Study shows how to revive an extinct species of rat

Ever since the film Jurassic Park, the idea of ​​bringing extinct species back to life has been fascinating. A team specialized in paleogenetics sought to determine the method which would make it possible to resurrect a species of rat, the Rattus macleari.

Endemic to Christmas Island in the Indian Ocean, this species of rat disappeared about 120 years ago. The researchers didn’t go so far as to recreate a living specimen, but they say their study, published Wednesday in the journal Current Biology, shows how close scientists working on so-called ‘de-extinction’ projects could get.

“I don’t do de-extinction, but I think it’s an interesting idea and, technically, it’s very exciting,” the lead author of the work, Tom Gilbert, told AFP. University of Copenhagen.

Three techniques are explored to resuscitate extinct animals: crossing close species in order to find certain lost traits, cloning and, finally, genome editing.

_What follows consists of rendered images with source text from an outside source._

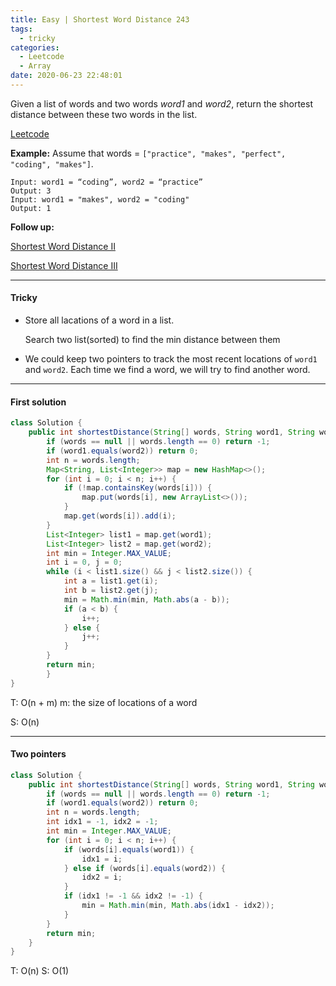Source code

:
 ```yaml
---
title: Easy | Shortest Word Distance 243
tags:
  - tricky
categories:
  - Leetcode
  - Array
date: 2020-06-23 22:48:01
---
```


Given a list of words and two words *word1* and *word2*, return the shortest distance between these two words in the list.

[Leetcode](https://leetcode.com/problems/shortest-word-distance/)

<!--more-->

**Example:**
Assume that words = `["practice", "makes", "perfect", "coding", "makes"]`.

```
Input: word1 = “coding”, word2 = “practice”
Output: 3
Input: word1 = "makes", word2 = "coding"
Output: 1
```

**Follow up:** 

[Shortest Word Distance II](https://aranne.github.io/2020/06/23/Shortest-word-distance-244/#more)

[Shortest Word Distance III](https://aranne.github.io/2020/06/23/Shortest-word-distance-III-245/#more)

---

#### Tricky 

* Store all lacations of a word in a list.

  Search two list(sorted) to find the min distance between them

* We could keep two pointers to track the most recent locations of `word1` and `word2`. Each time we find a  word, we will try to find another word.

---

#### First solution 

```java
class Solution {
    public int shortestDistance(String[] words, String word1, String word2) {
        if (words == null || words.length == 0) return -1;
        if (word1.equals(word2)) return 0;
        int n = words.length;
        Map<String, List<Integer>> map = new HashMap<>();
        for (int i = 0; i < n; i++) {
            if (!map.containsKey(words[i])) {
                map.put(words[i], new ArrayList<>());
            }
            map.get(words[i]).add(i);
        }
        List<Integer> list1 = map.get(word1);
        List<Integer> list2 = map.get(word2);
        int min = Integer.MAX_VALUE;
        int i = 0, j = 0;
        while (i < list1.size() && j < list2.size()) {
            int a = list1.get(i);
            int b = list2.get(j);
            min = Math.min(min, Math.abs(a - b));
            if (a < b) {
                i++;
            } else {
                j++;
            }
        }
        return min;
        }
}
```

T: O(n + m)			m: the size of locations of a word

S: O(n) 

---

#### Two pointers

```java
class Solution {
    public int shortestDistance(String[] words, String word1, String word2) {
        if (words == null || words.length == 0) return -1;
        if (word1.equals(word2)) return 0;
        int n = words.length;
        int idx1 = -1, idx2 = -1;
        int min = Integer.MAX_VALUE;
        for (int i = 0; i < n; i++) {
            if (words[i].equals(word1)) {
                idx1 = i;
            } else if (words[i].equals(word2)) {
                idx2 = i;
            }
            if (idx1 != -1 && idx2 != -1) {
                min = Math.min(min, Math.abs(idx1 - idx2));
            }
        }
        return min;
    }
}
```

T: O(n)		S: O(1)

It is on the latter that Tom Gilbert and his colleagues looked.

Genetic manipulation

The idea is to take DNA from the extinct species and compare its genome to closely related modern species. Once the closest one has been selected, the CRISPR tool, nicknamed molecular scissors, is used to edit the modern genome, where it differs from the old one. The cells thus modified could then be used to create an embryo, to be implanted in a surrogate mother.

According to Tom Gilbert, ancient DNA is like a shredded book. The genome of a modern species is the reference book, intact, which can be used to decipher the damaged fragments of its ancestor.

The researchers used Norway rats, commonly present in laboratories, as a modern reference species. They determined that they could reconstruct 95% of the genome of the Christmas Island rat.

Although this proportion may sound like a great success, the 5% lost are part of regions of the genome controlling the sense of smell and the immune system: the resuscitated rat would thus certainly resemble the old one, but it would lack certain key functions.

These findings have important implications for ongoing ‘de-extinction’ projects, such as a US company’s resurrecting a mammoth. Mammoths, extinct around 4,000 years ago, are as distant from modern elephants as Rattus macleari is from brown rats.

In Australia, a team is trying to revive the Tasmanian tiger, the last specimen of which died in captivity in 1936.